Ask “Mr. Music”
Jerry Osborne

FOR THE WEEK OF March 8, 1999

DEAR JERRY: Please help me to discover whether my memory is even worse than I think it is.

One of the first records I ever bought, in the early '50s, was “Wimoweh,” by the Bulawayo Sweet Rhythms Band. My problem is that I have recordings of the “Wimoweh” melody, and, of course, “The Lion Sleeps Tonight,” by the Tokens. But this is not the melody that I remember from that original 45 rpm.

I also have recordings of another South African tune called “Skokiaan,” and this is the melody that I remember on that old single.

So what is the relationship between “Wimoweh” and “Skokiaan,” if any at all? Do I have any of this right?

Please help me solve this 50-year-old musical mystery.
—Alan Schukraft, Evansville, Ind.

DEAR ALAN: You have some of it right, though I believe you have your tunes and titles jumbled.

“Wimoweh,” which, as you point out, inspired the Tokens' No. 1 hit, is a 1952 release by the Weavers. If you had a 45 of “Wimoweh,” it is probably by the Weavers.

Regardless, I am betting that the Bulawayo Sweet Rhythms Band 45 you speak of is, in fact, “Skokiaan,” which they had in the Top 20 in 1954 (London 1491). Do you happen to recall playing the flip side? If so, does “In the Mood” ring a bell? That would confirm my speculation.

The most noteworthy relationship between “Wimoweh” and “Skokiaan” is that both have Zulu origins.

“Wimoweh” comes from a tribal chant, whereas a “Skokiaan” is a favorite drink at Zulu parties.

Speaking of food and drink, in 1949, the Weavers were booked at New York's Village Vanguard for $200 per week and all they could eat. After one week, the club hiked their pay to $250 and withdrew their kitchen privleges.

Apparently Village management underestimated their collective appetite.

DEAR JERRY: Did Bing Crosby and Al Jolson ever record together? My husband, William, claims he once heard the two of them singing “Alexander's Ragtime Band.” We need your expertise.
—Betty Sheahan, Belleair Bluffs, Fla. (Lakeland)

DEAR BETTY: In this case, it seems your William has ample expertise. About all you need from me is confirmation.

Bing Crosby and Al Jolson did have a somewhat popular version of “Alexander's Ragtime Band” (Decca 40038), in the summer of 1947.

However, nine years earlier, mid-'38, is when Bing had his memorable No. 1 hit with “Alexander's Ragtime Band” (Decca 1887). For that session, Connie Boswell turned up as Bing's duet vocalist.

It is certainly unusual for an artist to manage a hit twice with the same song, but each time with a different singing partner.

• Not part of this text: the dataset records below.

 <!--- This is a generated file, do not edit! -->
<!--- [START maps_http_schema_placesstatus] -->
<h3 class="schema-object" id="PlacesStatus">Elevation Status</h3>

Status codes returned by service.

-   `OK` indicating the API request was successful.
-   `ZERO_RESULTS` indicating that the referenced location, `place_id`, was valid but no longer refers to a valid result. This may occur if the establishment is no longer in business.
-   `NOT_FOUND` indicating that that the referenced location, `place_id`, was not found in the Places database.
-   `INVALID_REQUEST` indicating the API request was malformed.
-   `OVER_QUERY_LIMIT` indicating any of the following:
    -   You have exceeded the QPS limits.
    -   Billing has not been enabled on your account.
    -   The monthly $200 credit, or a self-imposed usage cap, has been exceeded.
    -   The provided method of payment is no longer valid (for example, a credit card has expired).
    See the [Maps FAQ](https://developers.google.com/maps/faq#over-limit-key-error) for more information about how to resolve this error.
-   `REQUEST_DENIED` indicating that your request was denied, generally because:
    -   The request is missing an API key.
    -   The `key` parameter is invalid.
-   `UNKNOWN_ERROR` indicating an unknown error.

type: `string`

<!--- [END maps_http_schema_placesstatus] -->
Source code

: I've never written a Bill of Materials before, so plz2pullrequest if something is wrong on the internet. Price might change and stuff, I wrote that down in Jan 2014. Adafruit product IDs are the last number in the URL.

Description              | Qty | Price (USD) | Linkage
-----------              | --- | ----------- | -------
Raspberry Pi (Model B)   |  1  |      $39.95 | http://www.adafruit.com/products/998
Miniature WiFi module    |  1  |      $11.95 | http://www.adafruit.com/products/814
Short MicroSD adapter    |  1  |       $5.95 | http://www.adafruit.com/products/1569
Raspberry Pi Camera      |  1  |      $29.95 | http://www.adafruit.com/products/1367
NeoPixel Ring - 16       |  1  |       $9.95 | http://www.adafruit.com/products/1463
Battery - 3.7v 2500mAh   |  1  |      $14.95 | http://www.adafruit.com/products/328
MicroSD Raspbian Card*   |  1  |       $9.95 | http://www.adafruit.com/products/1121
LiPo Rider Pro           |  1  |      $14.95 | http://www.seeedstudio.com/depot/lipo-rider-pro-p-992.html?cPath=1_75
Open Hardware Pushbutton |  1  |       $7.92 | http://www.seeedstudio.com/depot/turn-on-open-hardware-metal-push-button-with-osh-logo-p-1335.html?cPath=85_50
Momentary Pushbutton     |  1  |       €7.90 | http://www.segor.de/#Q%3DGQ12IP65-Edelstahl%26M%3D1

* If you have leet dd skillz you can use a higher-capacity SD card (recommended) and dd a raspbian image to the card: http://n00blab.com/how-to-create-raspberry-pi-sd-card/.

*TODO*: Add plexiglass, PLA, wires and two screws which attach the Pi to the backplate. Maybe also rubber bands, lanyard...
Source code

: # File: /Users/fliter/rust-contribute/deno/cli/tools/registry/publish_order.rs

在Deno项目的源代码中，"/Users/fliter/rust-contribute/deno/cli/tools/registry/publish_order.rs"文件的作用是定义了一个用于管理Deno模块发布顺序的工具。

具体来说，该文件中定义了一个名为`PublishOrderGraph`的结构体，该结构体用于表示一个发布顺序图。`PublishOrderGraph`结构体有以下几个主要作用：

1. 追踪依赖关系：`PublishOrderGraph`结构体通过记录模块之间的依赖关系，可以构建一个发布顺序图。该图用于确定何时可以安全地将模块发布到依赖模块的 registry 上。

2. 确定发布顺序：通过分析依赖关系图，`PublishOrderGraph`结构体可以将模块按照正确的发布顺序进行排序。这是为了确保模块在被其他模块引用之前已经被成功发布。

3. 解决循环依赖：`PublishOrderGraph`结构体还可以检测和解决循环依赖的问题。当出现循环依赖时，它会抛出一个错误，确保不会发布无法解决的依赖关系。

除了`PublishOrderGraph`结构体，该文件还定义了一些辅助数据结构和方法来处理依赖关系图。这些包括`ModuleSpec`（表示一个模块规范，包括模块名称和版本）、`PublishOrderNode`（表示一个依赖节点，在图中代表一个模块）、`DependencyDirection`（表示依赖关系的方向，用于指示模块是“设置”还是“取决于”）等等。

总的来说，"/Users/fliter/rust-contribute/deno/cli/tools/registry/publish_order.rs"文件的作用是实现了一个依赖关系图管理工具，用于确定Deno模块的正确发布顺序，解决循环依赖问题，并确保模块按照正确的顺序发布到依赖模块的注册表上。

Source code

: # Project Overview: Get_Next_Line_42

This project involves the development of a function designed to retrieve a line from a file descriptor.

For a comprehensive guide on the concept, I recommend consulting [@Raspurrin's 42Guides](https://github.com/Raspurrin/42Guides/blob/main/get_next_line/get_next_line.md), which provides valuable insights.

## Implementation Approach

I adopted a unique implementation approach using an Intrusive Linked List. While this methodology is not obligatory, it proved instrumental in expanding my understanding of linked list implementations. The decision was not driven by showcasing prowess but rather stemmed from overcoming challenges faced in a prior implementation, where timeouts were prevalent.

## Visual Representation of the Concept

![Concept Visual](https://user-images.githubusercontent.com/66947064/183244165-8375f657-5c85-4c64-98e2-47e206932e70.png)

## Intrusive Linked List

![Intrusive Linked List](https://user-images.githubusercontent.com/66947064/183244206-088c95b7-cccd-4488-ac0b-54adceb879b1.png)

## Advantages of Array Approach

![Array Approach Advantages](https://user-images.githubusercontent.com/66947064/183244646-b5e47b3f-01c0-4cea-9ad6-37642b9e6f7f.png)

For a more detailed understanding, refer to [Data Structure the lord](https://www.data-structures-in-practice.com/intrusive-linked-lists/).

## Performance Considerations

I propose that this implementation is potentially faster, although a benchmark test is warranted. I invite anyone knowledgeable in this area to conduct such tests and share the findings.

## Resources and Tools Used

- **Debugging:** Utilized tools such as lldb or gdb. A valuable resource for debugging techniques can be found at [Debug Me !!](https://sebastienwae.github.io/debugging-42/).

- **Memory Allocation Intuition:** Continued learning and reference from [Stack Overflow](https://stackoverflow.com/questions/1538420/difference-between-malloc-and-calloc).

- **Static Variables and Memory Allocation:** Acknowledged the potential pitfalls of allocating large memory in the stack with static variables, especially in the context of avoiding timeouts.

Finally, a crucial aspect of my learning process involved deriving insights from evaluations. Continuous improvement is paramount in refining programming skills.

DEAR JERRY: During one of the “I Still Love This Game” NBA spots on TV, a song plays with lyrics like “Amor my love,” etc. It has kind of a Latin beat.

I'm wondering if it was recorded especially for this commercial, or is it a resurrected oldie? Can it be bought on CD?
—C.J. McMillan, Lancaster, Pa.

DEAR C.J.: The one-word title is “Amor,” a Top 20 hit in mid-1961 for Ben E. King.

This track is available on the “Ben E. King Anthology” (Rhino R2-71215), a two-disc collection of King's solo hits as well as those he sang with the Drifters.

IZ ZAT SO? Due to an sad combination of false statements and baseless journalism, the McCarthy-era Communist hunters managed to ruin the career of the Weavers.

In 1951 and '52 they were uncermonously blacklisted. By late 1953 they couldn't get a recording contract, and most of the top clubs and venues would no longer book them.

Most who lived through the “innocent” '50s recall the period with great fondness; however, this decade also had a dark side, as evidenced by this little vignette.